Please, without the pictures, restate every entry exactly.
··· Information shown ···
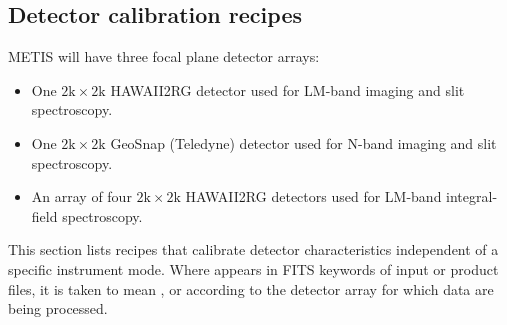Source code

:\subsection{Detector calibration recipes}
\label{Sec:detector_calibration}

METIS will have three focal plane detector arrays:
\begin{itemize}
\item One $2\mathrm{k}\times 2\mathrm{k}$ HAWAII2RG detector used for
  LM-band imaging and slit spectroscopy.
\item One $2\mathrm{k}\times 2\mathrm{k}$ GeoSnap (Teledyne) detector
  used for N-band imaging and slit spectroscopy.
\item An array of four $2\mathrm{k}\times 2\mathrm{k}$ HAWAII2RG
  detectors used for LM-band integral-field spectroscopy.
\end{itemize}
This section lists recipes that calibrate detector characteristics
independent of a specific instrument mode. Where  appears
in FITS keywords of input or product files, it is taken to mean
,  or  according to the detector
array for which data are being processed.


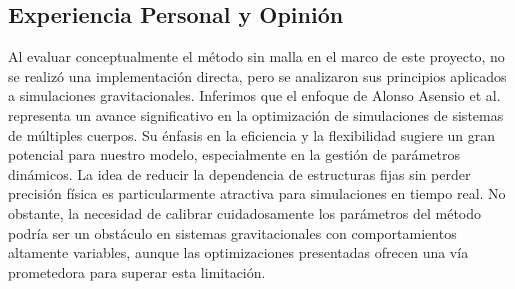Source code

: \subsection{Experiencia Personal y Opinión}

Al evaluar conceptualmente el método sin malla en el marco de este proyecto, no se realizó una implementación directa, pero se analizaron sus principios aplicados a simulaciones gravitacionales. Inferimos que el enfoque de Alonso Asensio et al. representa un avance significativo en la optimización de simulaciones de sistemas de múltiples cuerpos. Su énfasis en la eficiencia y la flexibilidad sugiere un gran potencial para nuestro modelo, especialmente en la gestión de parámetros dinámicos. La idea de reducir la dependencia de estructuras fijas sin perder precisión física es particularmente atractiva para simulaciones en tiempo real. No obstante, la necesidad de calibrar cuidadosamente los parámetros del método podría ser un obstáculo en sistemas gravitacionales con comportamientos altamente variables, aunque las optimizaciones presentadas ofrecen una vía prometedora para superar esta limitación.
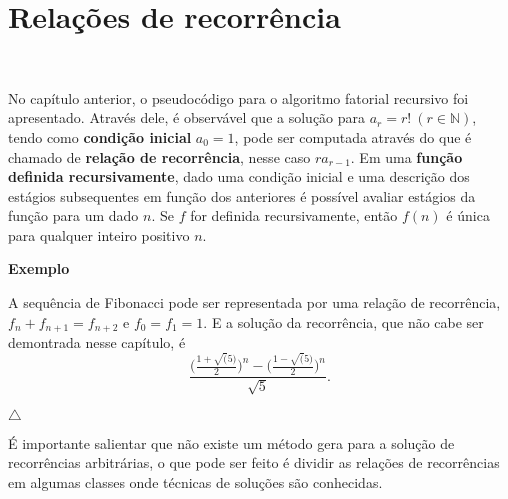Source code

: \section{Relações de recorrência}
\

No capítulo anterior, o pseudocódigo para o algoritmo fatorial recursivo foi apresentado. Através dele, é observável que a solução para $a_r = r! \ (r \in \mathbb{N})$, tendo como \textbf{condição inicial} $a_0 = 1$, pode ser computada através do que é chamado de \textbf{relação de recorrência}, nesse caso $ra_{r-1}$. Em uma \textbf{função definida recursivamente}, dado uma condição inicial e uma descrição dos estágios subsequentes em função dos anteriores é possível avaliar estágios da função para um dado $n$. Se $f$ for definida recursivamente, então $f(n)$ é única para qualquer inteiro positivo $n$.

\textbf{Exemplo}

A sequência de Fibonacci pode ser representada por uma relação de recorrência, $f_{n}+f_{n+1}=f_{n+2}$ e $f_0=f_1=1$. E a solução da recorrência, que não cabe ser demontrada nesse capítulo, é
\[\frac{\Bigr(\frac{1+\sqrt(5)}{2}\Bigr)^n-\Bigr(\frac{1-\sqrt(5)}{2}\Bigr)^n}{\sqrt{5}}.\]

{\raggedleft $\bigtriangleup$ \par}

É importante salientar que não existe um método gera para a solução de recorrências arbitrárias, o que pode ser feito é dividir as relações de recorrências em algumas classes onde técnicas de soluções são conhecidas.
···
- _Solved problem_
Source code

:\subsection{Detector calibration recipes}
\label{Sec:detector_calibration}

METIS will have three focal plane detector arrays:
\begin{itemize}
\item One $2\mathrm{k}\times 2\mathrm{k}$ HAWAII2RG detector used for
  LM-band imaging and slit spectroscopy.
\item One $2\mathrm{k}\times 2\mathrm{k}$ GeoSnap (Teledyne) detector
  used for N-band imaging and slit spectroscopy.
\item An array of four $2\mathrm{k}\times 2\mathrm{k}$ HAWAII2RG
  detectors used for LM-band integral-field spectroscopy.
\end{itemize}
This section lists recipes that calibrate detector characteristics
independent of a specific instrument mode. Where  appears
in FITS keywords of input or product files, it is taken to mean
,  or  according to the detector
array for which data are being processed.


Source code

: \subsection{Experiencia Personal y Opinión}

Al evaluar conceptualmente el método sin malla en el marco de este proyecto, no se realizó una implementación directa, pero se analizaron sus principios aplicados a simulaciones gravitacionales. Inferimos que el enfoque de Alonso Asensio et al. representa un avance significativo en la optimización de simulaciones de sistemas de múltiples cuerpos. Su énfasis en la eficiencia y la flexibilidad sugiere un gran potencial para nuestro modelo, especialmente en la gestión de parámetros dinámicos. La idea de reducir la dependencia de estructuras fijas sin perder precisión física es particularmente atractiva para simulaciones en tiempo real. No obstante, la necesidad de calibrar cuidadosamente los parámetros del método podría ser un obstáculo en sistemas gravitacionales con comportamientos altamente variables, aunque las optimizaciones presentadas ofrecen una vía prometedora para superar esta limitación.
Source code

: \section{Relações de recorrência}
\

No capítulo anterior, o pseudocódigo para o algoritmo fatorial recursivo foi apresentado. Através dele, é observável que a solução para $a_r = r! \ (r \in \mathbb{N})$, tendo como \textbf{condição inicial} $a_0 = 1$, pode ser computada através do que é chamado de \textbf{relação de recorrência}, nesse caso $ra_{r-1}$. Em uma \textbf{função definida recursivamente}, dado uma condição inicial e uma descrição dos estágios subsequentes em função dos anteriores é possível avaliar estágios da função para um dado $n$. Se $f$ for definida recursivamente, então $f(n)$ é única para qualquer inteiro positivo $n$.

\textbf{Exemplo}

A sequência de Fibonacci pode ser representada por uma relação de recorrência, $f_{n}+f_{n+1}=f_{n+2}$ e $f_0=f_1=1$. E a solução da recorrência, que não cabe ser demontrada nesse capítulo, é
\[\frac{\Bigr(\frac{1+\sqrt(5)}{2}\Bigr)^n-\Bigr(\frac{1-\sqrt(5)}{2}\Bigr)^n}{\sqrt{5}}.\]

{\raggedleft $\bigtriangleup$ \par}

É importante salientar que não existe um método gera para a solução de recorrências arbitrárias, o que pode ser feito é dividir as relações de recorrências em algumas classes onde técnicas de soluções são conhecidas.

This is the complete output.